Si a pesar del uso de HNF a dosis altas no se obtiene el valor deseado de TTPa → ajustar la dosis según la actividad anti-Xa.

3. Duración del tratamiento inicial con heparina o fondaparinux

1) En enfermos en los que se planifica tratamiento básico con AVK (con disfunción renal grave o que no pueden costearse los ACOD, o con síndrome antifosfolipídico), continuar desde el primer día con heparina. Suspender la heparina o fondaparinux si durante el tratamiento simultáneo con el AVK, el valor de INR es ≥2,0 durante ≥2 días consecutivos, pero no hacerlo antes de 5 días de uso de heparina o fondaparinux. Suspender el tratamiento con heparina/fondaparinux el día del inicio del tratamiento con el AVK es un error: los primeros días, el efecto del AVK no es pleno por lo que es necesario usar simultáneamente heparina/fondaparinux.

2) En caso de TVP extensa femoroilíaca, con gran edema y dolor → utilizar heparina durante >10 días, a continuación iniciar la administración de AVK o desde el principio utilizar ACOD en monoterapia.
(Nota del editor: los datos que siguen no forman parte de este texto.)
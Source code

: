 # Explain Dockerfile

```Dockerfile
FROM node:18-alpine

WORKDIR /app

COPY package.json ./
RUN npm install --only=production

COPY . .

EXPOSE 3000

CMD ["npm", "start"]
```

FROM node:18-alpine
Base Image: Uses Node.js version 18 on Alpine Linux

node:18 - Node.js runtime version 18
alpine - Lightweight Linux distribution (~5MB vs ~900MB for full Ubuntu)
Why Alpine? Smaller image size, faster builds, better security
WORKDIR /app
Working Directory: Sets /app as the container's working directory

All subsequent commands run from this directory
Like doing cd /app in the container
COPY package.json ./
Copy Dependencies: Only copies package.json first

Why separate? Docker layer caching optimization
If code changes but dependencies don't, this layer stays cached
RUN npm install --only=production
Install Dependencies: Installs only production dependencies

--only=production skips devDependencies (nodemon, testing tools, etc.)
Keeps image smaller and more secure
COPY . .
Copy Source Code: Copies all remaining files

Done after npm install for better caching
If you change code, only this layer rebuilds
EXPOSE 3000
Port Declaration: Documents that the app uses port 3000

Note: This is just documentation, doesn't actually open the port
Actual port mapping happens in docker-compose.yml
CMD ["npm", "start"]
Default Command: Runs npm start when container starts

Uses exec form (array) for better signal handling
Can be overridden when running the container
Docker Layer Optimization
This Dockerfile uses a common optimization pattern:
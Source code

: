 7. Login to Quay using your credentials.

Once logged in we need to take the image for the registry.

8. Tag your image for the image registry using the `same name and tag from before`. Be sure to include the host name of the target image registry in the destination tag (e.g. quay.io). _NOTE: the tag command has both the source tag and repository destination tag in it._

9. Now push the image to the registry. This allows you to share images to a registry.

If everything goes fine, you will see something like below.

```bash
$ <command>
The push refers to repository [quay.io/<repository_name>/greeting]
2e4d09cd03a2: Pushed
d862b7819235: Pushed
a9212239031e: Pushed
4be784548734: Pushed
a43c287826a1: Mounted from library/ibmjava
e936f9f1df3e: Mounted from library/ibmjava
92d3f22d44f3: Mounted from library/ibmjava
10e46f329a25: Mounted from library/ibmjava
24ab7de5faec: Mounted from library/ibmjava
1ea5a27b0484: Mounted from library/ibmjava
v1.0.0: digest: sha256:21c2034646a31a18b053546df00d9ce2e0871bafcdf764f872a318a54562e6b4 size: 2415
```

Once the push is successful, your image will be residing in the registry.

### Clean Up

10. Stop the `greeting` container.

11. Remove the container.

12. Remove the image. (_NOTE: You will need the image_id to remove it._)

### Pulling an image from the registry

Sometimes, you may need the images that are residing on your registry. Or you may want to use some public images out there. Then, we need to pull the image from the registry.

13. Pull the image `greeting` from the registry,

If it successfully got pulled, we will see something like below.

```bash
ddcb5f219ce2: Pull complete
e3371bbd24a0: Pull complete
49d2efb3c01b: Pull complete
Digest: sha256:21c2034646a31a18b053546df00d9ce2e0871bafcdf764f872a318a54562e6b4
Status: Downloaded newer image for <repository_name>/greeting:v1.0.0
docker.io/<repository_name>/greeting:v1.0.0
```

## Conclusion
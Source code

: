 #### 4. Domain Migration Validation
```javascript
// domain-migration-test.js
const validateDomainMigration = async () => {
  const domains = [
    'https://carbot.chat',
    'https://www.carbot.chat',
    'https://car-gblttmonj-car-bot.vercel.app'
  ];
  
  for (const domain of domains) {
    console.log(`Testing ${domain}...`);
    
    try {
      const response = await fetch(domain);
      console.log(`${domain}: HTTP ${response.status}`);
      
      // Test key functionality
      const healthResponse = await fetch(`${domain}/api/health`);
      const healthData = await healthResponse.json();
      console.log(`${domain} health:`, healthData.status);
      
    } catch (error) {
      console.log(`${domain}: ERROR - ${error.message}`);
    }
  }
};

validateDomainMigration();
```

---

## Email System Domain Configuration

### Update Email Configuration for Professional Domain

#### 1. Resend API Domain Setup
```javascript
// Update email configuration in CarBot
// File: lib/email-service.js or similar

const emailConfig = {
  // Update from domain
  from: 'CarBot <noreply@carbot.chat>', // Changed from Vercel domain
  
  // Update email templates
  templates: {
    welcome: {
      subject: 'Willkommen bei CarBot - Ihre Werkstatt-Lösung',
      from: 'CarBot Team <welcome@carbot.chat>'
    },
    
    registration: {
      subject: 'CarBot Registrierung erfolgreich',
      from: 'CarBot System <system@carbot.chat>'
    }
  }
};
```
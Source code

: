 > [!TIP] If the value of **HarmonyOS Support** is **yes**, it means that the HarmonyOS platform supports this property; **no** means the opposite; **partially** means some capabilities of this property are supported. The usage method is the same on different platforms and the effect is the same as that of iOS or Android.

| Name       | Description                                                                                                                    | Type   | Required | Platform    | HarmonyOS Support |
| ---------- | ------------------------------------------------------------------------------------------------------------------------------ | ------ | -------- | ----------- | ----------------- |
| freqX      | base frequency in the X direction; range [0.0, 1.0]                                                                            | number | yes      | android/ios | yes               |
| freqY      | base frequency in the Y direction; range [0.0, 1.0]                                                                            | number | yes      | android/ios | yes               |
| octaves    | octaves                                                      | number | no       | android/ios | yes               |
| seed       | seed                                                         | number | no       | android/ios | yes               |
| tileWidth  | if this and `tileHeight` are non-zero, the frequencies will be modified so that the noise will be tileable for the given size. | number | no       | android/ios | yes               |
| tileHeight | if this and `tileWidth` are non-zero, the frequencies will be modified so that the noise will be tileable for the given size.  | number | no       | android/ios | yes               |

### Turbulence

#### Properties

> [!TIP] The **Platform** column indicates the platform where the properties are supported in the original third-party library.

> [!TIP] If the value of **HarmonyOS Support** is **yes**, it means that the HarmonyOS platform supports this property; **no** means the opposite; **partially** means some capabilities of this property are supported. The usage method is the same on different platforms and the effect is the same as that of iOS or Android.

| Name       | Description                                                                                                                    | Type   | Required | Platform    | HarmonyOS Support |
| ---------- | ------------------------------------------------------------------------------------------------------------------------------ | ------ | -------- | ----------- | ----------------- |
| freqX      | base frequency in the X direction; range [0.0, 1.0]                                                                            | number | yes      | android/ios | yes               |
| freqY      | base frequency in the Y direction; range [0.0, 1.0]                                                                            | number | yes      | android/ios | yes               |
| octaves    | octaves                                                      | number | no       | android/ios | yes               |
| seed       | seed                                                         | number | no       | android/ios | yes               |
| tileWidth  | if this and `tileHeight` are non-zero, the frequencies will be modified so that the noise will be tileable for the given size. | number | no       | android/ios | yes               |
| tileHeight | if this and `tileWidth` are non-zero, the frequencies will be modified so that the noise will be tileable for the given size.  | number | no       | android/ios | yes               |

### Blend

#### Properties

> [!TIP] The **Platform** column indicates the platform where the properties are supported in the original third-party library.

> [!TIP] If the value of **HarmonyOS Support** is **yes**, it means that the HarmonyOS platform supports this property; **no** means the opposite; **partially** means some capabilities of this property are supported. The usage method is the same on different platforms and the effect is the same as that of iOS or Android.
3) Si los ACOD o los AVK están contraindicados o no recomendados → continuar el tratamiento con HBPM, especialmente en las siguientes situaciones:

a) embarazadas con ETV debido a que los AVK atraviesan la placenta y pueden tener un efecto teratogénico

b) enfermos con neoplasia maligna, por mayor eficacia y seguridad,utilizar HBPM durante al menos los primeros 3-6 meses de tratamiento de ETV (en la actualidad, en este grupo de enfermos es cada vez más frecuente el uso de ACOD)

c) si es imposible garantizar un control regular y adecuado de INR (en esta situación están indicados los ACOD, salvo que no estén disponibles o que existan contraindicaciones, entonces debe administrarse HBPM)

d) si el episodio actual de ETV se produjo a pesar del tratamiento con AVK a dosis adecuadas.

4. Uso de AVK

1) Empezar el acenocumarolwarfarina simultáneamente con heparina o fondaparinux, en general el 1.er día del tratamiento. Si se planea usar heparina durante >7 días (→Duración del tratamiento), la administración de AVK se puede empezar más tarde.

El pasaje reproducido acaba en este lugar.